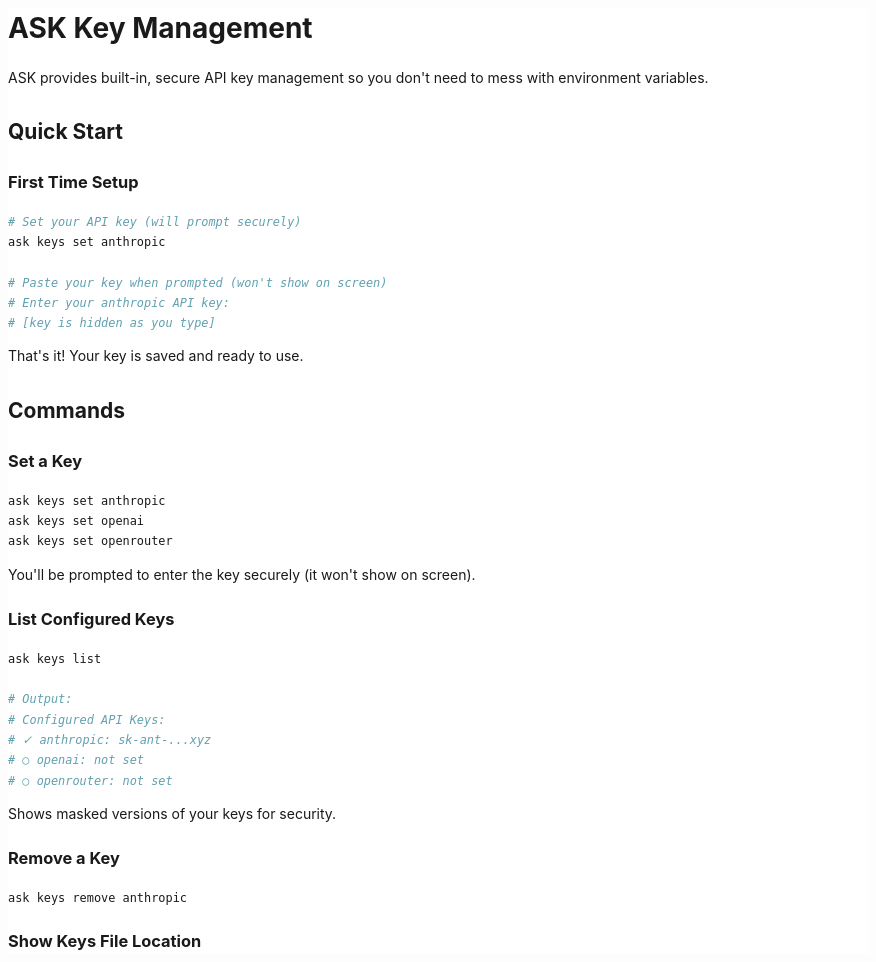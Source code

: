 # ASK Key Management

ASK provides built-in, secure API key management so you don't need to mess with environment variables.

## Quick Start

### First Time Setup

```bash
# Set your API key (will prompt securely)
ask keys set anthropic

# Paste your key when prompted (won't show on screen)
# Enter your anthropic API key:
# [key is hidden as you type]
```

That's it! Your key is saved and ready to use.

## Commands

### Set a Key

```bash
ask keys set anthropic
ask keys set openai
ask keys set openrouter
```

You'll be prompted to enter the key securely (it won't show on screen).

### List Configured Keys

```bash
ask keys list

# Output:
# Configured API Keys:
# ✓ anthropic: sk-ant-...xyz
# ○ openai: not set
# ○ openrouter: not set
```

Shows masked versions of your keys for security.

### Remove a Key

```bash
ask keys remove anthropic
```

### Show Keys File Location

**Task to complete**
Pictures are not part of the copy; transcribe the rest of the data verbatim.

**Exercise answer**
Source code

: # ASK Key Management

ASK provides built-in, secure API key management so you don't need to mess with environment variables.

## Quick Start

### First Time Setup

```bash
# Set your API key (will prompt securely)
ask keys set anthropic

# Paste your key when prompted (won't show on screen)
# Enter your anthropic API key:
# [key is hidden as you type]
```

That's it! Your key is saved and ready to use.

## Commands

### Set a Key

```bash
ask keys set anthropic
ask keys set openai
ask keys set openrouter
```

You'll be prompted to enter the key securely (it won't show on screen).

### List Configured Keys

```bash
ask keys list

# Output:
# Configured API Keys:
# ✓ anthropic: sk-ant-...xyz
# ○ openai: not set
# ○ openrouter: not set
```

Shows masked versions of your keys for security.

### Remove a Key

```bash
ask keys remove anthropic
```

### Show Keys File Location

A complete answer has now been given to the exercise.